Puppet's file server operates somewhat like Rsync's server -- you use module names to conceal true path locations from clients. For instance, I usually make most of my files available in a module I call dist, but I can store those files wherever I want on disk. In an attempt to pander to LSB standards, I will use /var/lib/puppet/dist for the actual file storage, and I will put my sudoers file in apps/sudo in that directory:

sudo mkdir -p /var/lib/puppet/dist/apps/sudo
sudo cp /etc/sudoers /var/lib/puppet/dist/apps/sudo
sudo chown -R puppet:puppet /var/lib/puppet/dist/

This assumes that the puppet user and group already exist, as described in the Simplest Puppet Recipe?. It also assumes your sudoers file is in /etc; adjust as necessary.

Now that the file is in place, we just need to configure Puppet to look there. Create the fileserver configuration file at /etc/puppet/fileserver.conf:

[dist]
    path /var/lib/puppet/dist
    allow *.domain.com

Replace domain.com with your domain or IP space.

If you have already started your puppetmaster daemon, you will have to restart it, since it disables file serving if this file is missing on startup:

sudo pkill -HUP puppetmasterd

Puppet Configuration

Now we just need to configure Puppet to pull this file down to clients. Fortunately, this is incredibly easy, since we can just copy the Simplest Puppet Recipe? for everything, with one small change -- we just need to add a source attribute for our sudoers file:

class sudo {
    file { "/etc/sudoers":
        owner => root,
        group => root,
        mode => 440,
        source => "puppet://myserver.domain.com/dist/apps/sudo/sudoers"
    }
}

Like all URLs, the source for our file breaks down into three pieces. The first piece is the name of our protocol, which is puppet (no, this isn't an officially registered protocol; so sue me). The next bit is our server name. The last bit is the path to our file. Notice that the path starts with the module name -- we set up the file server to translate dist to /var/lib/puppet/dist, so clients just specify dist, not the full path. Clearly this is shorter, reduces the likelihood of security problems, and isolates clients from caring if files are moved on the server.

That's it.

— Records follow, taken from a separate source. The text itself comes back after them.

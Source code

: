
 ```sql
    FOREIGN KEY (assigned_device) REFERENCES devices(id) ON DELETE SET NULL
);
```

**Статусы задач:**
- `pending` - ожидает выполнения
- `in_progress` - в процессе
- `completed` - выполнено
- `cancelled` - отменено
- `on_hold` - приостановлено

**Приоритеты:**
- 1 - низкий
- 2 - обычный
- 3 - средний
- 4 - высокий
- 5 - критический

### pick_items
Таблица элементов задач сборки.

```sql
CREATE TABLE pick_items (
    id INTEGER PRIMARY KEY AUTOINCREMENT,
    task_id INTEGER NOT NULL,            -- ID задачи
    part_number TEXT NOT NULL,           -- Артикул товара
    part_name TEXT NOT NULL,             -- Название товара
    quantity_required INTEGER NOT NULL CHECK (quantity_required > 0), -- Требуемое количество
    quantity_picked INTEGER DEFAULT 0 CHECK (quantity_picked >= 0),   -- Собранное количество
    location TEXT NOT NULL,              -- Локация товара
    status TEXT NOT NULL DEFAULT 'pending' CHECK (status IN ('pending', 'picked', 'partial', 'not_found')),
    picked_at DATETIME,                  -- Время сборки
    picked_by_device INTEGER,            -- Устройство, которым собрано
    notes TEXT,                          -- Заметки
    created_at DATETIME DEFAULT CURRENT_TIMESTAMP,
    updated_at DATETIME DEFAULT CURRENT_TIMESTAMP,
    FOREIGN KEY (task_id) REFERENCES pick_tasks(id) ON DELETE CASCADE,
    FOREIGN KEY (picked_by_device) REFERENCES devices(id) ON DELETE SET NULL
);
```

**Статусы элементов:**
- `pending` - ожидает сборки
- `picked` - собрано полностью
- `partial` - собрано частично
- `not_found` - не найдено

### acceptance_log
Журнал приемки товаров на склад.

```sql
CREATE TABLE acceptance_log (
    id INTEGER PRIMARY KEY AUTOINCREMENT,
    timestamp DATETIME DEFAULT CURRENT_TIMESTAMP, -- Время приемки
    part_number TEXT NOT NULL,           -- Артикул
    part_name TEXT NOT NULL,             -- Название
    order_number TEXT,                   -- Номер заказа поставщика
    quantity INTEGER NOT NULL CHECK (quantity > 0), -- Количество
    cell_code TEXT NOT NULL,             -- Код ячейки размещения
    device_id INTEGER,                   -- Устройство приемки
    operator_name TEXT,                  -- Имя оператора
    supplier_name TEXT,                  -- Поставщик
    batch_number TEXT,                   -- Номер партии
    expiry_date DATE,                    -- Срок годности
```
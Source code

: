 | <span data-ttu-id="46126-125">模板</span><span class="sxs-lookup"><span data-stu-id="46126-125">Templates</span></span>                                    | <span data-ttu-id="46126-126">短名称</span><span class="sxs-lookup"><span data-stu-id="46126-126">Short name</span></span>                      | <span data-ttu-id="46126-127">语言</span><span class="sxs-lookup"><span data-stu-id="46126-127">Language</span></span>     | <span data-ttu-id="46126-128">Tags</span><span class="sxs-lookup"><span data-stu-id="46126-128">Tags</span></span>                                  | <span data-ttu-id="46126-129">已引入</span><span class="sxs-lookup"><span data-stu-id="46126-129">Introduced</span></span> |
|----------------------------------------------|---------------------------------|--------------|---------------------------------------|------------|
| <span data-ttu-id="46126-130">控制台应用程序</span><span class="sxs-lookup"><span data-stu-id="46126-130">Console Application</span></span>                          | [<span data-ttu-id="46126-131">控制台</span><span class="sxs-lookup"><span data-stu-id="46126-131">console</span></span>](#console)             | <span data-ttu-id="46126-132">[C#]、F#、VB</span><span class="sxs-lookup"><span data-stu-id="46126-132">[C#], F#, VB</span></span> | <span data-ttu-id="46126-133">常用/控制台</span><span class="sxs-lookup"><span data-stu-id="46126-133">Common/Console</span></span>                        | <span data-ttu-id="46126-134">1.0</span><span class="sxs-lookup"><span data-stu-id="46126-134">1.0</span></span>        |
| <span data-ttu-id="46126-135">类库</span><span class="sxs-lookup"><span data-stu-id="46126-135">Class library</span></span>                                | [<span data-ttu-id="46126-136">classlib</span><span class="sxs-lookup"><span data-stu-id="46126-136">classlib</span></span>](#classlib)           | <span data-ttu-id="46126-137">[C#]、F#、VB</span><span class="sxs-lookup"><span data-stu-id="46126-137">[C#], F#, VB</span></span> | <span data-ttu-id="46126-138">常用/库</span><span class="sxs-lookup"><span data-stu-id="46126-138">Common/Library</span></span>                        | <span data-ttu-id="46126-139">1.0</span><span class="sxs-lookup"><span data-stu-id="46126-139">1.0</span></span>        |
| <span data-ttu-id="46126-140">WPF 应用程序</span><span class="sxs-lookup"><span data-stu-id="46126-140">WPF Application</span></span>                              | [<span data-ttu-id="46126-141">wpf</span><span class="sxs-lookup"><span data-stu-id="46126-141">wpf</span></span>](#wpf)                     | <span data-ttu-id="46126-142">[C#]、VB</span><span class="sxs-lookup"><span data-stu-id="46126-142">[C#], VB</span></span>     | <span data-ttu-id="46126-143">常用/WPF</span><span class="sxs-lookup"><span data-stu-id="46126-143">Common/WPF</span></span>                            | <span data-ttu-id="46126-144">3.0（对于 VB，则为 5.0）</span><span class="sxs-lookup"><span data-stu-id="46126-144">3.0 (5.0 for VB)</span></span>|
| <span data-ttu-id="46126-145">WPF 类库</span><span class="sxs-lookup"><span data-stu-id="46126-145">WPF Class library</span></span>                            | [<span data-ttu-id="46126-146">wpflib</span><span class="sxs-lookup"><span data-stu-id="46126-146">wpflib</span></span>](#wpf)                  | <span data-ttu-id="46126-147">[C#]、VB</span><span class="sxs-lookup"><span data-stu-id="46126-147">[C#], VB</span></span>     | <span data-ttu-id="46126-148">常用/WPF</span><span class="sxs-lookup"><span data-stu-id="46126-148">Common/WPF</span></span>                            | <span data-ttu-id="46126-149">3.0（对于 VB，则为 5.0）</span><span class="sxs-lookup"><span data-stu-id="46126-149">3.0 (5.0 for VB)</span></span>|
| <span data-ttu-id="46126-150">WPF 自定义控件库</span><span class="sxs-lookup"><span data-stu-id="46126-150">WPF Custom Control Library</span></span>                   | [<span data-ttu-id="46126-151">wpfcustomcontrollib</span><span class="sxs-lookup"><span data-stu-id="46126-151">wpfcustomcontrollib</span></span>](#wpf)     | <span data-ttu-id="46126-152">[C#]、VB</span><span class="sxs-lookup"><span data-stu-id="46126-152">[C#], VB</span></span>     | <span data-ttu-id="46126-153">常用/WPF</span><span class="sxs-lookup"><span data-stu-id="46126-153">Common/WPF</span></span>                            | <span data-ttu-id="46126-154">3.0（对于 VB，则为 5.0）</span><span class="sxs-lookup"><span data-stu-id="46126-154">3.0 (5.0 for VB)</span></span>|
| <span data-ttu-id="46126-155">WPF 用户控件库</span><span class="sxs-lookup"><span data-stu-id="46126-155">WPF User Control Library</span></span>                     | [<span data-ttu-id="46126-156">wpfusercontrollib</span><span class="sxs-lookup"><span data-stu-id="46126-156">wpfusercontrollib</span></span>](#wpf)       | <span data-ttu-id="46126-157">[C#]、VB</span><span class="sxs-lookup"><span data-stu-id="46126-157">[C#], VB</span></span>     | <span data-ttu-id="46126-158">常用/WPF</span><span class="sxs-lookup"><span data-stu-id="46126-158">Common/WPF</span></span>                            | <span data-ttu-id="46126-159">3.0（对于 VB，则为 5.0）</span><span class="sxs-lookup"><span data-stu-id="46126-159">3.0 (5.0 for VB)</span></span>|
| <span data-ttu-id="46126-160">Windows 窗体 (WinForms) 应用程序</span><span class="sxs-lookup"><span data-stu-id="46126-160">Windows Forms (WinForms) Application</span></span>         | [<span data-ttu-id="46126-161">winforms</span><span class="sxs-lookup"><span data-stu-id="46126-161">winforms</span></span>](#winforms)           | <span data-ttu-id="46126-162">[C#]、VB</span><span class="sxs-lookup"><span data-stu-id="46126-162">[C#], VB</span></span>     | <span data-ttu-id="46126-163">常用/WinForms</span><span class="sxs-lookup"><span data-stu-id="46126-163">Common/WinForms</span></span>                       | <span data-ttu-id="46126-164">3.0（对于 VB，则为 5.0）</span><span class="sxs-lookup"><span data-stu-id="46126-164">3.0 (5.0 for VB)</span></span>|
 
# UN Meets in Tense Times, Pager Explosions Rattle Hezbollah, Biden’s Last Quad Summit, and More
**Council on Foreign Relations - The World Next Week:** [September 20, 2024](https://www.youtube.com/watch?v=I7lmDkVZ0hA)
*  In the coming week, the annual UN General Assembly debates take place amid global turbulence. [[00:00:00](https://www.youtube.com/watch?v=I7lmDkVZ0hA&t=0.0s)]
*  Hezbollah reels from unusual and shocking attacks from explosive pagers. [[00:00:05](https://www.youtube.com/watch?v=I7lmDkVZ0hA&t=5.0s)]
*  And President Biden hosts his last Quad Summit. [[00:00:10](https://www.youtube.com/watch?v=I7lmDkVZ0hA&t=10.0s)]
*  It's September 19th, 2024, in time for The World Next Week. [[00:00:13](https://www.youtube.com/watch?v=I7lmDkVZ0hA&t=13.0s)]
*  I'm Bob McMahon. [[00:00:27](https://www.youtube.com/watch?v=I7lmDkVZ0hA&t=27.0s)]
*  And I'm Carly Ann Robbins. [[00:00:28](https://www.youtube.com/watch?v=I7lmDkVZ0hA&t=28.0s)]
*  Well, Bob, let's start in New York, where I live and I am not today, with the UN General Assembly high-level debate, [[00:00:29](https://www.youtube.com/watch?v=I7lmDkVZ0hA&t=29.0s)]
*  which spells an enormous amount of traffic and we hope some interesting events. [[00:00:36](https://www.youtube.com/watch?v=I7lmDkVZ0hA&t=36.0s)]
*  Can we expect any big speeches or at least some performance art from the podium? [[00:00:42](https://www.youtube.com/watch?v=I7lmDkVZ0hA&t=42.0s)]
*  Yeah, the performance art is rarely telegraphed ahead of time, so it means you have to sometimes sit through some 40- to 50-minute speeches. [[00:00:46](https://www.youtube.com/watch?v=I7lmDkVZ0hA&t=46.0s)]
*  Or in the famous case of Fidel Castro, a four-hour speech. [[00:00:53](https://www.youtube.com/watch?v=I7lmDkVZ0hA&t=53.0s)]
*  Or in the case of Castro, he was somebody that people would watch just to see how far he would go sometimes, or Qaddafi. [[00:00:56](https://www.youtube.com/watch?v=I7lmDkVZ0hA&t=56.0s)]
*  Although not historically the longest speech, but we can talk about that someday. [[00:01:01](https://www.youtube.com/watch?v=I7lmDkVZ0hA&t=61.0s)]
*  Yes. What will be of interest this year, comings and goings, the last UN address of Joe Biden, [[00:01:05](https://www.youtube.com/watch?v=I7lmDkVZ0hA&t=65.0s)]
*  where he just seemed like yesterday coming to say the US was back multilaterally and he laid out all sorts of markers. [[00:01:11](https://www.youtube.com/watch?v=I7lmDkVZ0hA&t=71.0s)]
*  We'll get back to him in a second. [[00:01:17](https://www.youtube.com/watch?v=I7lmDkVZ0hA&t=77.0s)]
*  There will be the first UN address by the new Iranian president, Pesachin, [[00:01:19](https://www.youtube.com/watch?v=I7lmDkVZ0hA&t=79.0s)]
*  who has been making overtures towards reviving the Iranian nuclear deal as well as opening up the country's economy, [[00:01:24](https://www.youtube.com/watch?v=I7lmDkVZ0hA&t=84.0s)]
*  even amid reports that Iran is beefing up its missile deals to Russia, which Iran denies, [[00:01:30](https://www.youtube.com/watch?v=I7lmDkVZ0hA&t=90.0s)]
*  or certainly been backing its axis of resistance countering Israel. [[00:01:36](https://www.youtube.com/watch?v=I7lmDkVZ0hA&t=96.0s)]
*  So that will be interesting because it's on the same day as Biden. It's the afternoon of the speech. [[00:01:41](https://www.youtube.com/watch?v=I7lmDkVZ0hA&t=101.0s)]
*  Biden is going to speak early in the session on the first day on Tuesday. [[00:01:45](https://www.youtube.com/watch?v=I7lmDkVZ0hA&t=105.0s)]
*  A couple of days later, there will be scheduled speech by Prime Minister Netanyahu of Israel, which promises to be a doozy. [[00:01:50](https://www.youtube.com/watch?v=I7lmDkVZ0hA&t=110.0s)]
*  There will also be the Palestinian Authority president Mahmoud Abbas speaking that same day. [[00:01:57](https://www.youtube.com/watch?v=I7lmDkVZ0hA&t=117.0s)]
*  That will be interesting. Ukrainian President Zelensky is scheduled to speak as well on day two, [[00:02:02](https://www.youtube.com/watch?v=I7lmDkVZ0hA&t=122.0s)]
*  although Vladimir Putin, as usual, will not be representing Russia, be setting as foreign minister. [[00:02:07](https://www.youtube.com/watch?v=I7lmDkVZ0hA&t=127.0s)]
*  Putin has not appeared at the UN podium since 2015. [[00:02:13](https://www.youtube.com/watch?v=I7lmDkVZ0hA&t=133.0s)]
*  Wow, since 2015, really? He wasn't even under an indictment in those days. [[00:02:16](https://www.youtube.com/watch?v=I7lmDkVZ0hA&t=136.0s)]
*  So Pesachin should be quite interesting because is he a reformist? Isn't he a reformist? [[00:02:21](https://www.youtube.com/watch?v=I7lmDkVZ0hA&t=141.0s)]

With this configuration, all of your Puppet clients will get your centralized sudoers file, and any changes made to the central file will be automatically downloaded to each client.

Modifications

Heterogeneous networks might have platforms that store the sudoers file in different places; it's relatively easy to abstract your configuration to suit each platform:

class sudo {
    file { sudoers: # a common title for all platforms
        path => $operatingsystem ? {
            solaris => "/usr/local/etc/sudoers",
            default => "/etc/sudoers"
        },
        owner => root,
        group => root,
        mode => 440,
        source => "puppet://myserver.domain.com/dist/apps/sudo/sudoers"
    }
}

This change allows us to set the path appropriately for each platform. Notice that we've moved the path to an explicit path parameter; this is done mostly for reasons of readability, but it also simplifies any dependency management we might do. If some other element depends on the sudoers file, it can refer to the file as file[sudoers], rather than having to copy the os-based selection each time.

Discussion

This recipe provided a simple solution for centralizing the sudo configuration file, which is generally the best file to begin a centralization project with. The pattern presented here can be reused for centralization of just about any other centralized file.